When I finished, I closed the file and placed it back in the box. I locked the box one last time and stood. I rested my hand on the door to the morgue and whispered, ‘Goodnight Sarah’ before starting the slow trek back to the ward and my bed.
I leaned on the wall as I waited for the service elevator, no longer having the energy to support my weight. I wasn’t quite sure how I was going to manage the return journey. When the elevator finally pinged, and the doors slid open, Saanvi was there. Snuggled into a wheelchair sat a new canister of oxygen.
‘I think it’s time for a bottle change.’
I looked at my watch stunned to see that three hours had passed, tonight had been my longest walk. With a dramatic flair, my oxygen bottle gurgled, and the pressure of air flowing up my nose ceased.
Saanvi smiled, ‘My timing is still spot on.’
She helped me into the chair and hooked up the new bottle. ‘As far as rules go, I’m fairly sure you’re allowed to accept help to get back to your room.’
I gave a wry smile. It wasn’t like there was anyone else left to argue the point. The return journey was remarkably swift, and once back in my room, Saanvi helped me to bed and rubbed tiger balm over my aching back. From the outside, not being able to breathe doesn’t look painful. After all, you’re merely trying to catch your breath. All you have to do is breathe. Just breathe. It’s a catch phrase you see everywhere.

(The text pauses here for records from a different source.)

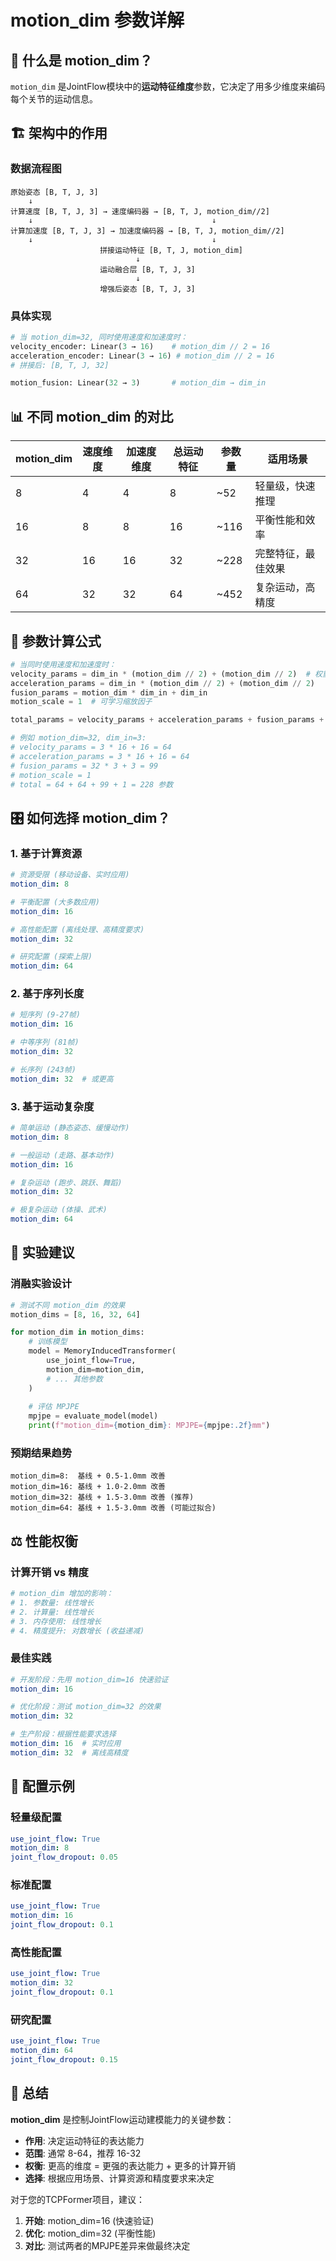 # motion_dim 参数详解

## 🎯 什么是 motion_dim？

`motion_dim` 是JointFlow模块中的**运动特征维度**参数，它决定了用多少维度来编码每个关节的运动信息。

## 🏗️ 架构中的作用

### 数据流程图
```
原始姿态 [B, T, J, 3]
    ↓
计算速度 [B, T, J, 3] → 速度编码器 → [B, T, J, motion_dim//2]
    ↓                                        ↓
计算加速度 [B, T, J, 3] → 加速度编码器 → [B, T, J, motion_dim//2]
    ↓                                        ↓
                    拼接运动特征 [B, T, J, motion_dim]
                            ↓
                    运动融合层 [B, T, J, 3]
                            ↓
                    增强后姿态 [B, T, J, 3]
```

### 具体实现
```python
# 当 motion_dim=32, 同时使用速度和加速度时：
velocity_encoder: Linear(3 → 16)    # motion_dim // 2 = 16
acceleration_encoder: Linear(3 → 16) # motion_dim // 2 = 16
# 拼接后: [B, T, J, 32]

motion_fusion: Linear(32 → 3)       # motion_dim → dim_in
```

## 📊 不同 motion_dim 的对比

| motion_dim | 速度维度 | 加速度维度 | 总运动特征 | 参数量 | 适用场景 |
|------------|----------|------------|------------|--------|----------|
| 8          | 4        | 4          | 8          | ~52    | 轻量级，快速推理 |
| 16         | 8        | 8          | 16         | ~116   | 平衡性能和效率 |
| 32         | 16       | 16         | 32         | ~228   | 完整特征，最佳效果 |
| 64         | 32       | 32         | 64         | ~452   | 复杂运动，高精度 |

## 🧮 参数计算公式

```python
# 当同时使用速度和加速度时：
velocity_params = dim_in * (motion_dim // 2) + (motion_dim // 2)  # 权重 + 偏置
acceleration_params = dim_in * (motion_dim // 2) + (motion_dim // 2)
fusion_params = motion_dim * dim_in + dim_in
motion_scale = 1  # 可学习缩放因子

total_params = velocity_params + acceleration_params + fusion_params + motion_scale

# 例如 motion_dim=32, dim_in=3:
# velocity_params = 3 * 16 + 16 = 64
# acceleration_params = 3 * 16 + 16 = 64  
# fusion_params = 32 * 3 + 3 = 99
# motion_scale = 1
# total = 64 + 64 + 99 + 1 = 228 参数
```

## 🎛️ 如何选择 motion_dim？

### 1. 基于计算资源
```yaml
# 资源受限 (移动设备、实时应用)
motion_dim: 8

# 平衡配置 (大多数应用)
motion_dim: 16

# 高性能配置 (离线处理、高精度要求)
motion_dim: 32

# 研究配置 (探索上限)
motion_dim: 64
```

### 2. 基于序列长度
```yaml
# 短序列 (9-27帧)
motion_dim: 16

# 中等序列 (81帧)
motion_dim: 32

# 长序列 (243帧)
motion_dim: 32  # 或更高
```

### 3. 基于运动复杂度
```yaml
# 简单运动 (静态姿态、缓慢动作)
motion_dim: 8

# 一般运动 (走路、基本动作)
motion_dim: 16

# 复杂运动 (跑步、跳跃、舞蹈)
motion_dim: 32

# 极复杂运动 (体操、武术)
motion_dim: 64
```

## 🔬 实验建议

### 消融实验设计
```python
# 测试不同 motion_dim 的效果
motion_dims = [8, 16, 32, 64]

for motion_dim in motion_dims:
    # 训练模型
    model = MemoryInducedTransformer(
        use_joint_flow=True,
        motion_dim=motion_dim,
        # ... 其他参数
    )
    
    # 评估 MPJPE
    mpjpe = evaluate_model(model)
    print(f"motion_dim={motion_dim}: MPJPE={mpjpe:.2f}mm")
```

### 预期结果趋势
```
motion_dim=8:  基线 + 0.5-1.0mm 改善
motion_dim=16: 基线 + 1.0-2.0mm 改善  
motion_dim=32: 基线 + 1.5-3.0mm 改善 (推荐)
motion_dim=64: 基线 + 1.5-3.0mm 改善 (可能过拟合)
```

## ⚖️ 性能权衡

### 计算开销 vs 精度
```python
# motion_dim 增加的影响：
# 1. 参数量: 线性增长
# 2. 计算量: 线性增长  
# 3. 内存使用: 线性增长
# 4. 精度提升: 对数增长 (收益递减)
```

### 最佳实践
```yaml
# 开发阶段：先用 motion_dim=16 快速验证
motion_dim: 16

# 优化阶段：测试 motion_dim=32 的效果
motion_dim: 32

# 生产阶段：根据性能要求选择
motion_dim: 16  # 实时应用
motion_dim: 32  # 离线高精度
```

## 🔧 配置示例

### 轻量级配置
```yaml
use_joint_flow: True
motion_dim: 8
joint_flow_dropout: 0.05
```

### 标准配置
```yaml
use_joint_flow: True
motion_dim: 16
joint_flow_dropout: 0.1
```

### 高性能配置
```yaml
use_joint_flow: True
motion_dim: 32
joint_flow_dropout: 0.1
```

### 研究配置
```yaml
use_joint_flow: True
motion_dim: 64
joint_flow_dropout: 0.15
```

## 🎯 总结

**motion_dim** 是控制JointFlow运动建模能力的关键参数：

- **作用**: 决定运动特征的表达能力
- **范围**: 通常 8-64，推荐 16-32
- **权衡**: 更高的维度 = 更强的表达能力 + 更多的计算开销
- **选择**: 根据应用场景、计算资源和精度要求来决定

对于您的TCPFormer项目，建议：
1. **开始**: motion_dim=16 (快速验证)
2. **优化**: motion_dim=32 (平衡性能)
3. **对比**: 测试两者的MPJPE差异来做最终决定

If only it were that simple.
The reality is that breathing when your lungs are in respiratory failure is the hardest thing in the world. You have to breathe through the pain of seized ribs sore from coughing, breathe while the oxygen that keeps you alive hurtles up your nose like a small hurricane and dries your sinuses out. Breathe with your crappy lungs that no longer work. And no matter how hard you try to suck in that breath, it is never enough, and you feel like you’re drowning.
When Saanvi finished her fussing, she sat on the edge of my bed and held my hand. ‘Thank you for coming,’ I said.

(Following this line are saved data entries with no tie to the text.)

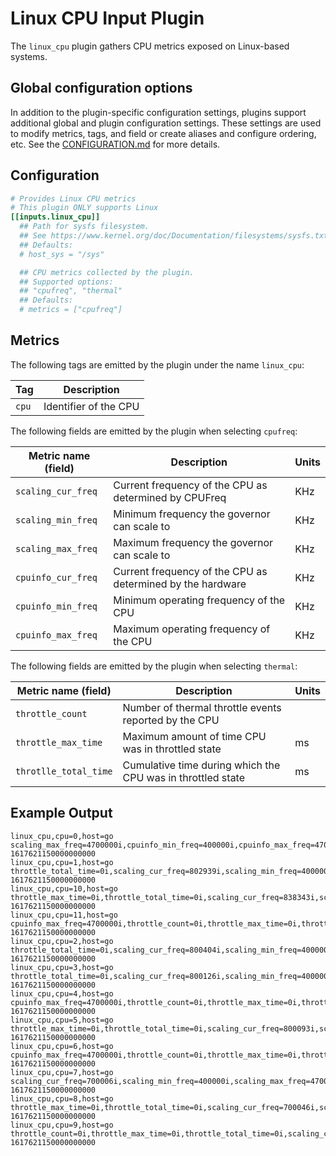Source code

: # Linux CPU Input Plugin

The `linux_cpu` plugin gathers CPU metrics exposed on Linux-based systems.

## Global configuration options <!-- @/docs/includes/plugin_config.md -->

In addition to the plugin-specific configuration settings, plugins support
additional global and plugin configuration settings. These settings are used to
modify metrics, tags, and field or create aliases and configure ordering, etc.
See the [CONFIGURATION.md][CONFIGURATION.md] for more details.

[CONFIGURATION.md]: ../../../docs/CONFIGURATION.md#plugins

## Configuration

```toml @sample.conf
# Provides Linux CPU metrics
# This plugin ONLY supports Linux
[[inputs.linux_cpu]]
  ## Path for sysfs filesystem.
  ## See https://www.kernel.org/doc/Documentation/filesystems/sysfs.txt
  ## Defaults:
  # host_sys = "/sys"

  ## CPU metrics collected by the plugin.
  ## Supported options:
  ## "cpufreq", "thermal"
  ## Defaults:
  # metrics = ["cpufreq"]
```

## Metrics

The following tags are emitted by the plugin under the name `linux_cpu`:

| Tag   | Description           |
|-------|-----------------------|
| `cpu` | Identifier of the CPU |

The following fields are emitted by the plugin when selecting `cpufreq`:

| Metric name (field) | Description                                                | Units |
|---------------------|------------------------------------------------------------|-------|
| `scaling_cur_freq`  | Current frequency of the CPU as determined by CPUFreq      | KHz   |
| `scaling_min_freq`  | Minimum frequency the governor can scale to                | KHz   |
| `scaling_max_freq`  | Maximum frequency the governor can scale to                | KHz   |
| `cpuinfo_cur_freq`  | Current frequency of the CPU as determined by the hardware | KHz   |
| `cpuinfo_min_freq`  | Minimum operating frequency of the CPU                     | KHz   |
| `cpuinfo_max_freq`  | Maximum operating frequency of the CPU                     | KHz   |

The following fields are emitted by the plugin when selecting `thermal`:

| Metric name (field)   | Description                                                 | Units |
|-----------------------|-------------------------------------------------------------|-------|
| `throttle_count`      | Number of thermal throttle events reported by the CPU       |       |
| `throttle_max_time`   | Maximum amount of time CPU was in throttled state           | ms    |
| `throtlle_total_time` | Cumulative time during which the CPU was in throttled state | ms    |

## Example Output

```text
linux_cpu,cpu=0,host=go scaling_max_freq=4700000i,cpuinfo_min_freq=400000i,cpuinfo_max_freq=4700000i,throttle_count=0i,throttle_max_time=0i,throttle_total_time=0i,scaling_cur_freq=803157i,scaling_min_freq=400000i 1617621150000000000
linux_cpu,cpu=1,host=go throttle_total_time=0i,scaling_cur_freq=802939i,scaling_min_freq=400000i,scaling_max_freq=4700000i,cpuinfo_min_freq=400000i,cpuinfo_max_freq=4700000i,throttle_count=0i,throttle_max_time=0i 1617621150000000000
linux_cpu,cpu=10,host=go throttle_max_time=0i,throttle_total_time=0i,scaling_cur_freq=838343i,scaling_min_freq=400000i,scaling_max_freq=4700000i,cpuinfo_min_freq=400000i,cpuinfo_max_freq=4700000i,throttle_count=0i 1617621150000000000
linux_cpu,cpu=11,host=go cpuinfo_max_freq=4700000i,throttle_count=0i,throttle_max_time=0i,throttle_total_time=0i,scaling_cur_freq=800054i,scaling_min_freq=400000i,scaling_max_freq=4700000i,cpuinfo_min_freq=400000i 1617621150000000000
linux_cpu,cpu=2,host=go throttle_total_time=0i,scaling_cur_freq=800404i,scaling_min_freq=400000i,scaling_max_freq=4700000i,cpuinfo_min_freq=400000i,cpuinfo_max_freq=4700000i,throttle_count=0i,throttle_max_time=0i 1617621150000000000
linux_cpu,cpu=3,host=go throttle_total_time=0i,scaling_cur_freq=800126i,scaling_min_freq=400000i,scaling_max_freq=4700000i,cpuinfo_min_freq=400000i,cpuinfo_max_freq=4700000i,throttle_count=0i,throttle_max_time=0i 1617621150000000000
linux_cpu,cpu=4,host=go cpuinfo_max_freq=4700000i,throttle_count=0i,throttle_max_time=0i,throttle_total_time=0i,scaling_cur_freq=800359i,scaling_min_freq=400000i,scaling_max_freq=4700000i,cpuinfo_min_freq=400000i 1617621150000000000
linux_cpu,cpu=5,host=go throttle_max_time=0i,throttle_total_time=0i,scaling_cur_freq=800093i,scaling_min_freq=400000i,scaling_max_freq=4700000i,cpuinfo_min_freq=400000i,cpuinfo_max_freq=4700000i,throttle_count=0i 1617621150000000000
linux_cpu,cpu=6,host=go cpuinfo_max_freq=4700000i,throttle_count=0i,throttle_max_time=0i,throttle_total_time=0i,scaling_cur_freq=741646i,scaling_min_freq=400000i,scaling_max_freq=4700000i,cpuinfo_min_freq=400000i 1617621150000000000
linux_cpu,cpu=7,host=go scaling_cur_freq=700006i,scaling_min_freq=400000i,scaling_max_freq=4700000i,cpuinfo_min_freq=400000i,cpuinfo_max_freq=4700000i,throttle_count=0i,throttle_max_time=0i,throttle_total_time=0i 1617621150000000000
linux_cpu,cpu=8,host=go throttle_max_time=0i,throttle_total_time=0i,scaling_cur_freq=700046i,scaling_min_freq=400000i,scaling_max_freq=4700000i,cpuinfo_min_freq=400000i,cpuinfo_max_freq=4700000i,throttle_count=0i 1617621150000000000
linux_cpu,cpu=9,host=go throttle_count=0i,throttle_max_time=0i,throttle_total_time=0i,scaling_cur_freq=700075i,scaling_min_freq=400000i,scaling_max_freq=4700000i,cpuinfo_min_freq=400000i,cpuinfo_max_freq=4700000i 1617621150000000000
```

‘Merely doing my job,’ but her eyes belied the lightness in her voice.
‘You’ve always known? Where we go?’ I’d never asked her before, just as she never asked why we needed medical file pages. She nodded.
‘Judith never understood. She was old school nursing. She’s never been sick to understand that it’s the little things, silly things that make a difference to your quality of life.’

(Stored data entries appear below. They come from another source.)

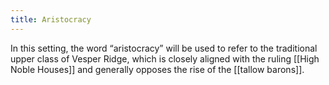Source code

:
 ```yaml
---
title: Aristocracy
---
```


In this setting, the word “aristocracy” will be used to refer to the traditional upper class of Vesper Ridge, which is closely aligned with the ruling [[High Noble Houses]] and generally opposes the rise of the [[tallow barons]].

I looked up at her my eyes open wide. Saanvi had never mentioned an illness before. She smiled and patted my hand. ‘Cancer.’ She shrugged. ‘The nights were loneliest after my Amma went home to be with my sisters. That’s why I became a nurse; I wanted to be here in the lonely hours. And you lot have always needed me.’
She shrugged, and a twinkle came back into her voice, ‘Sometimes what you needed was for me to turn a blind eye. I knew that if one of you lot didn’t rise in the middle of the night for your little jaunt that the antibiotics weren’t working yet, or that they weren’t going to. Judith didn’t, to her your shenanigans were exactly that.’
‘The chair? Was that you?’ I asked.
She nodded, ‘I thought you might need a place to rest.’
I nodded my thanks.
‘Did you do what you needed to?’
I nodded, a lump rising in my throat. ‘It was my last walk.’ After a pause, I added. ‘It was the last walk.’
I saw them again; their ghostly forms filled my room. One by one they nodded their consent, and I felt approval for what I was about to say wrap around me. I recited the only clue I was allowed to give. ‘To unlock the box, you’ll need the last numbers you see after midnight.’
Her eyebrows furrowed into a frown and I tapped her badge. ‘After midnight antibiotics, you say “Lights out, sleep tight.” And that the last thing we see before we go to sleep.’ She looked down and saw her ID number, 4965.
Her face lit into a smile. ‘I never knew I was a clue.’
I smiled and gripped her hand.
Tears filled her eyes, and she said, ‘I will do the last walk for you. For all of you.’